All this is reasonable; but as soon as the play descends into particularities, it's as if a drunk has barged into an argument on your side, making your own position seem embarrassingly crude. Merde's chief act of evil, for instance, is to bribe Page 3 girl Gloria Cupsize into seducing Humanity. Never mind that Page 3 disappeared some time ago; this was never an adequate characterisation of what's wrong with the multinational media conglomerates. We get a lot of xenophobic swipes at stupidity and cant south of the border, and at coarse Australian greed.
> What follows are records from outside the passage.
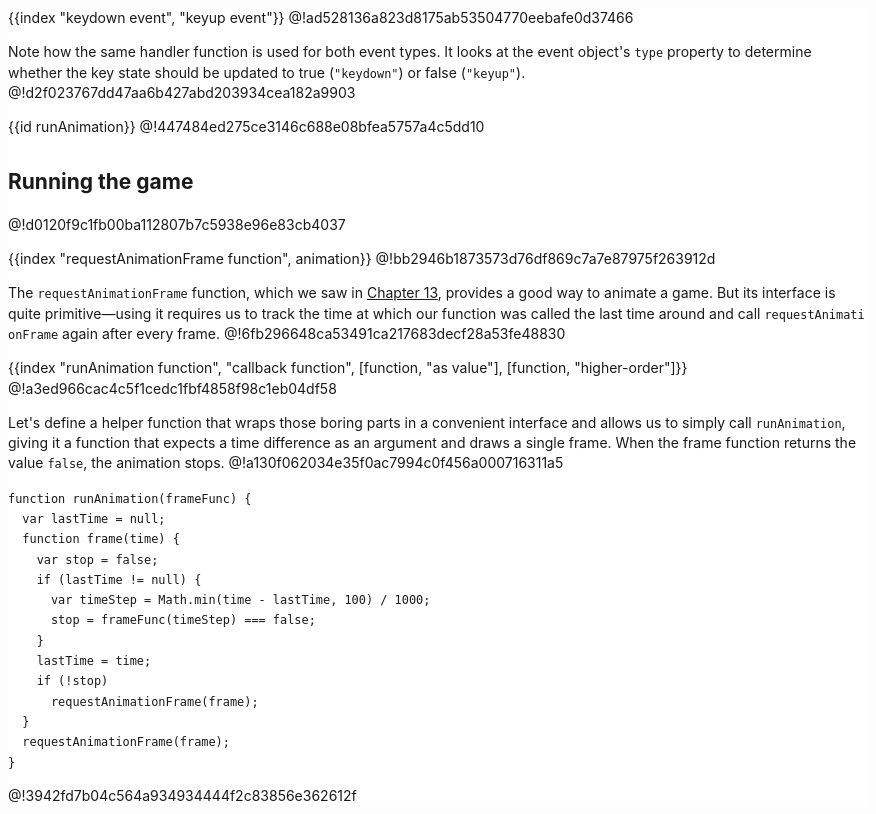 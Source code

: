 {{index "keydown event", "keyup event"}}
@!ad528136a823d8175ab53504770eebafe0d37466

Note how the same handler function
is used for both event types. It looks at the event object's `type`
property to determine whether the key state should be updated to true
(`"keydown"`) or false (`"keyup"`).
@!d2f023767dd47aa6b427abd203934cea182a9903

{{id runAnimation}}
@!447484ed275ce3146c688e08bfea5757a4c5dd10

## Running the game
@!d0120f9c1fb00ba112807b7c5938e96e83cb4037

{{index "requestAnimationFrame function", animation}}
@!bb2946b1873573d76df869c7a7e87975f263912d

The
`requestAnimationFrame` function, which we saw in
[Chapter 13](13_dom.html#animationFrame), provides a good way to
animate a game. But its interface is quite primitive—using it requires
us to track the time at which our function was called the last time
around and call `requestAnimationFrame` again after every frame.
@!6fb296648ca53491ca217683decf28a53fe48830

{{index "runAnimation function", "callback function", [function, "as value"], [function, "higher-order"]}}
@!a3ed966cac4c5f1cedc1fbf4858f98c1eb04df58

Let's define a helper function that
wraps those boring parts in a convenient interface and allows us to
simply call `runAnimation`, giving it a function that expects a time
difference as an argument and draws a single frame. When the frame
function returns the value `false`, the animation stops.
@!a130f062034e35f0ac7994c0f456a000716311a5

```{includeCode: true}
function runAnimation(frameFunc) {
  var lastTime = null;
  function frame(time) {
    var stop = false;
    if (lastTime != null) {
      var timeStep = Math.min(time - lastTime, 100) / 1000;
      stop = frameFunc(timeStep) === false;
    }
    lastTime = time;
    if (!stop)
      requestAnimationFrame(frame);
  }
  requestAnimationFrame(frame);
}
```
@!3942fd7b04c564a934934444f2c83856e362612f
McGrath talks in the programme about how Scotland has to grow up: shoving the blame for all the nation's ills onto English politicians and foreign-owned media doesn't sound like a very good start.

The overall effect is to push you towards sympathising with McGrath's targets - especially Sir Righteous Denunciation, a Times columnist and former bigwig at the BBC and the Arts Council, with a sideline in antiquarian books, portrayed here as a tippling crypto-fascist with a grudge against "arty farties and woofters". Surely, you think, he isn't this bad?

There are some neat jokes (Lord Merde wears a pair of Skippy the Bush Kangaroo slippers - "to remind my employees that no one is indispensable"), some jolly interludes with the Mary Erskine School Highland Dancers, and some effective rabble-rousing by Sylvester McCoy. Amy Trompetter, the designer, does a nice line in Steadmanesque caricature, too. Overall, though, a disappointingly blunt instrument.